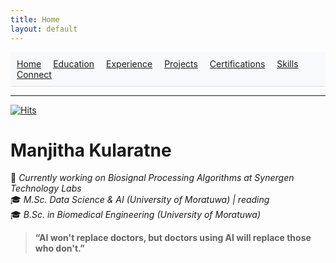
 ```yaml
---
title: Home
layout: default
---
```


<nav style="background: #f8f9fa; padding: 10px; border-bottom: 1px solid #ddd;">
  <a href="" style="margin-right: 15px;">Home</a>
  <a href="education.html" style="margin-right: 15px;">Education</a>
  <a href="experience.html" style="margin-right: 15px;">Experience</a>
  <a href="projects.html" style="margin-right: 15px;">Projects</a>
  <a href="certifications.html" style="margin-right: 15px;">Certifications</a>
  <a href="skills.html" style="margin-right: 15px;">Skills</a>
  <a href="connect.html">Connect</a>
</nav>
<hr/>

[![Hits](https://hits.sh/manjithadulana98.github.io.svg)](https://hits.sh/manjithadulana98.github.io/)

# Manjitha Kularatne

🚀 *Currently working on Biosignal Processing Algorithms at Synergen Technology Labs*  
🎓 *M.Sc. Data Science & AI (University of Moratuwa) | reading*  
🎓 *B.Sc. in Biomedical Engineering (University of Moratuwa)*

> **“AI won't replace doctors, but doctors using AI will replace those who don't.”**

Problem: Every line from the start of the material through the line containing "# Manjitha Kularatne" is needed exactly as written; the pictures are not.

Exercise response:
 ```yaml
---
title: Home
layout: default
---
```


<nav style="background: #f8f9fa; padding: 10px; border-bottom: 1px solid #ddd;">
  <a href="" style="margin-right: 15px;">Home</a>
  <a href="education.html" style="margin-right: 15px;">Education</a>
  <a href="experience.html" style="margin-right: 15px;">Experience</a>
  <a href="projects.html" style="margin-right: 15px;">Projects</a>
  <a href="certifications.html" style="margin-right: 15px;">Certifications</a>
  <a href="skills.html" style="margin-right: 15px;">Skills</a>
  <a href="connect.html">Connect</a>
</nav>
<hr/>

[![Hits](https://hits.sh/manjithadulana98.github.io.svg)](https://hits.sh/manjithadulana98.github.io/)

# Manjitha Kularatne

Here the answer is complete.